Dena Karari (دنا کراری) is an Iranian-American technology professional, an employee of the cybersecurity company Palo Alto Networks, and the founder of the Children of Mehr Foundation. She became publicly known after Iranian authorities prevented her from leaving Iran from December 2024 until July 2026 and investigated her over allegations of espionage and collaboration with a hostile state. Karari was permitted to leave Iran on July 15, 2026, and returned to the United States on July 18, 2026. In August 2026, Karari's legal team announced that Branch 2 of the Revolutionary Court in Zahedan had convicted her in absentia of conspiracy and collusion to commit crimes against national security under Article 610 of Iran's Islamic Penal Code and sentenced her to five years in prison.

==Background==

Karari was born in Mamasani County, Fars province, Iran. She is a resident of the San Francisco Bay Area and an employee of Palo Alto Networks, an American cybersecurity company.

Karari founded and operated the Children of Mehr Foundation, a United States-based nonprofit organization that assisted disadvantaged children in Iran. The foundation used private donations and operated under authorization from the United States Department of the Treasury's Office of Foreign Assets Control.

==Exit ban and investigation in Iran==

Karari traveled to Iran in November 2024 to visit relatives in Shiraz. Shortly before her planned departure in December 2024, she was raided and briefly detained by Iranian authorities, who confiscated her American and Iranian passports and prevented her from departing.

Iranian authorities subsequently questioned Karari on multiple occasions. She was interrogated dozens of times by Iran's Ministry of Intelligence and Security and was subjected to what was characterized as a coercive exit ban. The investigation focused on Karari's association with the Children of Mehr Foundation and her employment, and involved allegations of espionage and collaboration with a hostile state, which she and her legal team denied.

CNN cited a source familiar with the case who said that Karari had been detained, charged, released on bail and placed under an exit ban.
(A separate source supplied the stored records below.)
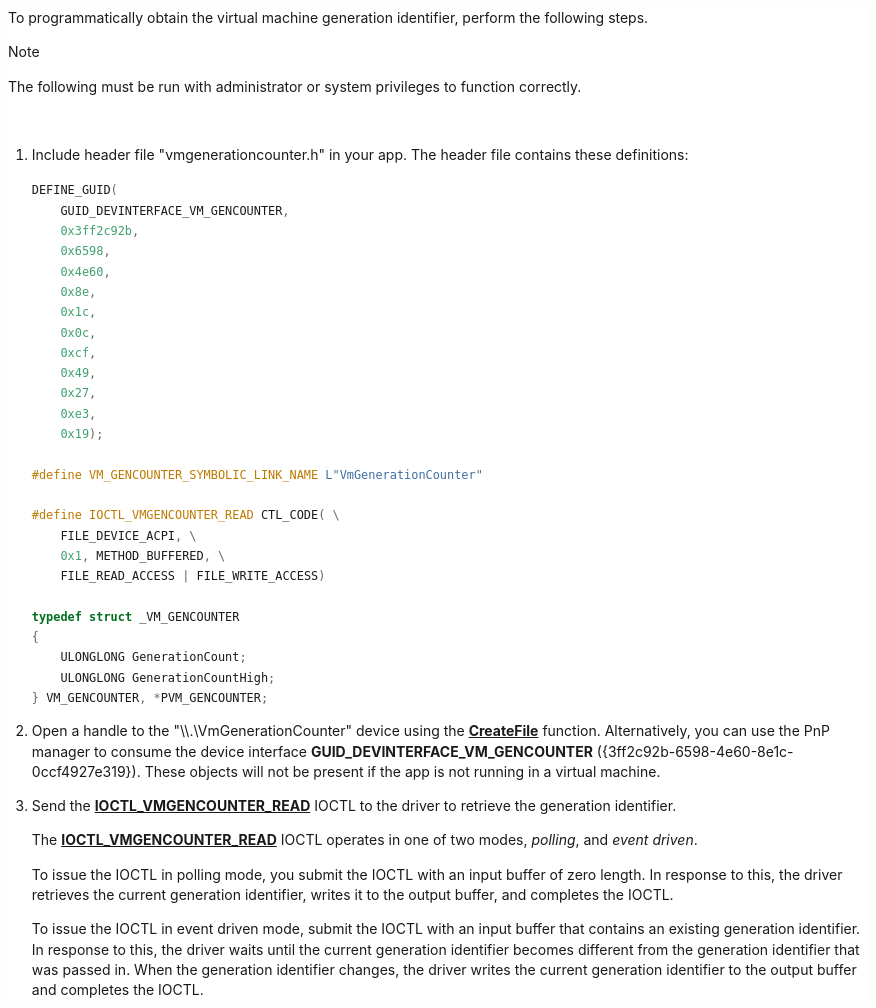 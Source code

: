 To programmatically obtain the virtual machine generation identifier, perform the following steps.

> [!Note]  
> The following must be run with administrator or system privileges to function correctly.

 

1.  Include header file "vmgenerationcounter.h" in your app. The header file contains these definitions:
    ```C++
    DEFINE_GUID(
        GUID_DEVINTERFACE_VM_GENCOUNTER,
        0x3ff2c92b, 
        0x6598, 
        0x4e60, 
        0x8e, 
        0x1c, 
        0x0c, 
        0xcf, 
        0x49, 
        0x27, 
        0xe3, 
        0x19);

    #define VM_GENCOUNTER_SYMBOLIC_LINK_NAME L"VmGenerationCounter"

    #define IOCTL_VMGENCOUNTER_READ CTL_CODE( \
        FILE_DEVICE_ACPI, \
        0x1, METHOD_BUFFERED, \
        FILE_READ_ACCESS | FILE_WRITE_ACCESS)

    typedef struct _VM_GENCOUNTER
    {
        ULONGLONG GenerationCount;
        ULONGLONG GenerationCountHigh;
    } VM_GENCOUNTER, *PVM_GENCOUNTER;
    ```

    

2.  Open a handle to the "\\\\.\\VmGenerationCounter" device using the [**CreateFile**](/windows/desktop/api/fileapi/nf-fileapi-createfilea) function. Alternatively, you can use the PnP manager to consume the device interface **GUID\_DEVINTERFACE\_VM\_GENCOUNTER** ({3ff2c92b-6598-4e60-8e1c-0ccf4927e319}). These objects will not be present if the app is not running in a virtual machine.
3.  Send the [**IOCTL\_VMGENCOUNTER\_READ**](/windows/desktop/api/Vmgenerationcounter/ni-vmgenerationcounter-ioctl_vmgencounter_read) IOCTL to the driver to retrieve the generation identifier.

    The [**IOCTL\_VMGENCOUNTER\_READ**](/windows/desktop/api/Vmgenerationcounter/ni-vmgenerationcounter-ioctl_vmgencounter_read) IOCTL operates in one of two modes, *polling*, and *event driven*.

    To issue the IOCTL in polling mode, you submit the IOCTL with an input buffer of zero length. In response to this, the driver retrieves the current generation identifier, writes it to the output buffer, and completes the IOCTL.

    To issue the IOCTL in event driven mode, submit the IOCTL with an input buffer that contains an existing generation identifier. In response to this, the driver waits until the current generation identifier becomes different from the generation identifier that was passed in. When the generation identifier changes, the driver writes the current generation identifier to the output buffer and completes the IOCTL.
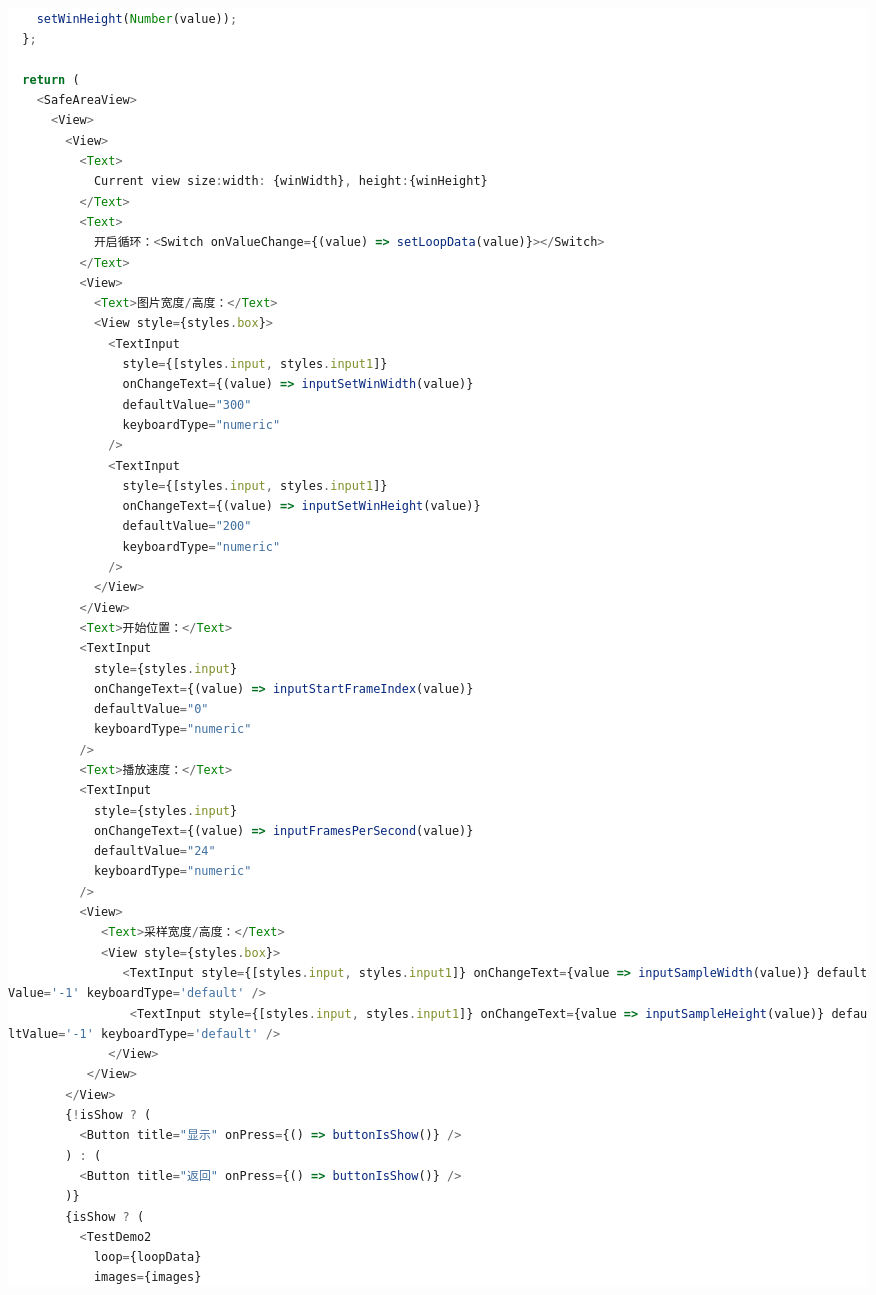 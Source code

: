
 ```js
    setWinHeight(Number(value));
  };

  return (
    <SafeAreaView>
      <View>
        <View>
          <Text>
            Current view size:width: {winWidth}, height:{winHeight}
          </Text>
          <Text>
            开启循环：<Switch onValueChange={(value) => setLoopData(value)}></Switch>
          </Text>
          <View>
            <Text>图片宽度/高度：</Text>
            <View style={styles.box}>
              <TextInput
                style={[styles.input, styles.input1]}
                onChangeText={(value) => inputSetWinWidth(value)}
                defaultValue="300"
                keyboardType="numeric"
              />
              <TextInput
                style={[styles.input, styles.input1]}
                onChangeText={(value) => inputSetWinHeight(value)}
                defaultValue="200"
                keyboardType="numeric"
              />
            </View>
          </View>
          <Text>开始位置：</Text>
          <TextInput
            style={styles.input}
            onChangeText={(value) => inputStartFrameIndex(value)}
            defaultValue="0"
            keyboardType="numeric"
          />
          <Text>播放速度：</Text>
          <TextInput
            style={styles.input}
            onChangeText={(value) => inputFramesPerSecond(value)}
            defaultValue="24"
            keyboardType="numeric"
          />
          <View>
             <Text>采样宽度/高度：</Text>
             <View style={styles.box}>
                <TextInput style={[styles.input, styles.input1]} onChangeText={value => inputSampleWidth(value)} defaultValue='-1' keyboardType='default' />
                 <TextInput style={[styles.input, styles.input1]} onChangeText={value => inputSampleHeight(value)} defaultValue='-1' keyboardType='default' />
              </View>
           </View>
        </View>
        {!isShow ? (
          <Button title="显示" onPress={() => buttonIsShow()} />
        ) : (
          <Button title="返回" onPress={() => buttonIsShow()} />
        )}
        {isShow ? (
          <TestDemo2
            loop={loopData}
            images={images}
```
The New York Times reported that she faced espionage charges while being prevented from leaving the country.

The case was initially reported without Karari's name in August 2025. The New York Times described an Iranian-American woman who worked for an American technology company, operated a charity for children in Iran, and had been prevented from leaving Iran since December 2024.

In April 2026, Karari's exit ban formally expired and, since her passports had been returned, she attempted to leave Iran but was turned back by authorities and remained unable to depart.

==Release and return to the United States==

On July 15, 2026, United States president Donald Trump announced that Iran had allowed an unnamed American citizen who had been prevented from leaving the country since December 2024 to depart. Trump described Iran's decision as a gesture of goodwill.

The New York Times subsequently identified the woman as Dena Karari. CNN and UPI reported that she was safely outside Iran and traveling to the United States. Her release occurred amid heightened military and diplomatic tensions between the United States and Iran. CNN reported that Karari's representatives had raised her case with the White House and officials involved in negotiations with Iran, although the precise circumstances leading to her departure were not publicly disclosed.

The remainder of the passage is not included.